The most memorable part of your sailing adventure may not be the turquoise waters or the playful turtle beneath the surface. No, it may just be your Guadeloupe boat charter cuisine. Bon Appetit!
You may be familiar with French foods like foie gras and Camembert, but the Creole specialties may be a bit harder to define, so here’s a quick guide to six wonderful dishes you won’t want to miss.
The Joy of Rum
Distilleries in many countries produce rum from molasses and other by-products of sugar. Guadeloupe’s producers distill directly from the sugarcane juice, which results in a purer flavor. Rum cocktails like piña coladas and daiquiris are ubiquitous in Guadeloupe’s hotels and restaurants. The classic tipple here is Ti’punch, made with rum, cane syrup, lime, and sometimes a slice of starfruit.
Surely the most aromatic tour on earth is a trip to one of the rum distilleries that let visitors see how cane is grown (these bottlers are often right on the farms), crushed, fermented, distilled, and aged. Yes, aged: When you see dark rum in Guadeloupe, its color comes not from additives, but from years of storage in charred oak barrels. Call it rhum vieux (vintage rum) or estate-bottled rum—both terms are accurate—Guadeloupe’s rums have a depth and smoothness that makes them worthy of sipping straight up, like a fine Cognac. And visitors get a chance to do exactly that when they tour the distilleries.

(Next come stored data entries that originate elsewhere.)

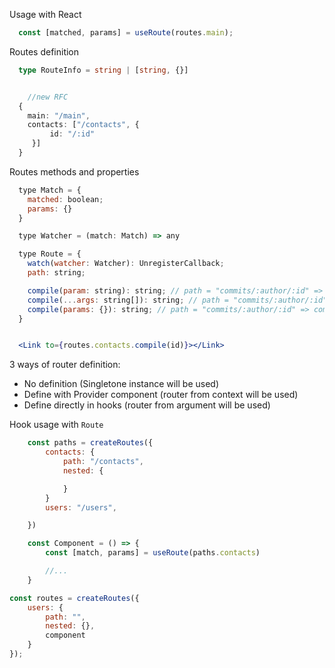 Usage with React

```js
  const [matched, params] = useRoute(routes.main);
```


Routes definition
```ts
  type RouteInfo = string | [string, {}]


	//new RFC
  {
    main: "/main",
    contacts: ["/contacts", {
		 id: "/:id"
	 }]
  }
```

Routes methods and properties
```jsx
  type Match = {
    matched: boolean;
    params: {}
  }

  type Watcher = (match: Match) => any

  type Route = {
    watch(watcher: Watcher): UnregisterCallback;
    path: string;

    compile(param: string): string; // path = "commits/:author/:id" => compile(1) => "commits/1/:id"
    compile(...args: string[]): string; // path = "commits/:author/:id" => compile(1, 2) => "commits/1/2"
    compile(params: {}): string; // path = "commits/:author/:id" => compile({id: 123, author: 321}) => "commits/321/123"
  }


  <Link to={routes.contacts.compile(id)}></Link>
```

3 ways of router definition:
 + No definition (Singletone instance will be used)
 + Define with Provider component (router from context will be used)
 + Define directly in hooks (router from argument will be used)


Hook usage with `Route` 
```js
	const paths = createRoutes({
		contacts: {
			path: "/contacts",
			nested: {

			}
		}
		users: "/users",

	})

	const Component = () => {
		const [match, params] = useRoute(paths.contacts)

		//...
	}
```

```js
const routes = createRoutes({
	users: {
		path: "",
		nested: {},
		component
	}
});

```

Three of the best to visit produce top-quality white rum on Marie-Galante: Domaine de Bellevue (more than 200 years old); Distillerie Bielle (which also produces must-have pottery); and Distillerie Poisson, maker of Père Labat. On Basse-Terre, the Reimonenq Distillery and the Rum Museum, a producer of darker rums, doesn’t just show how it’s done and then serve samples, it also displays large collections of detailed model sailboats and insects, including butterflies.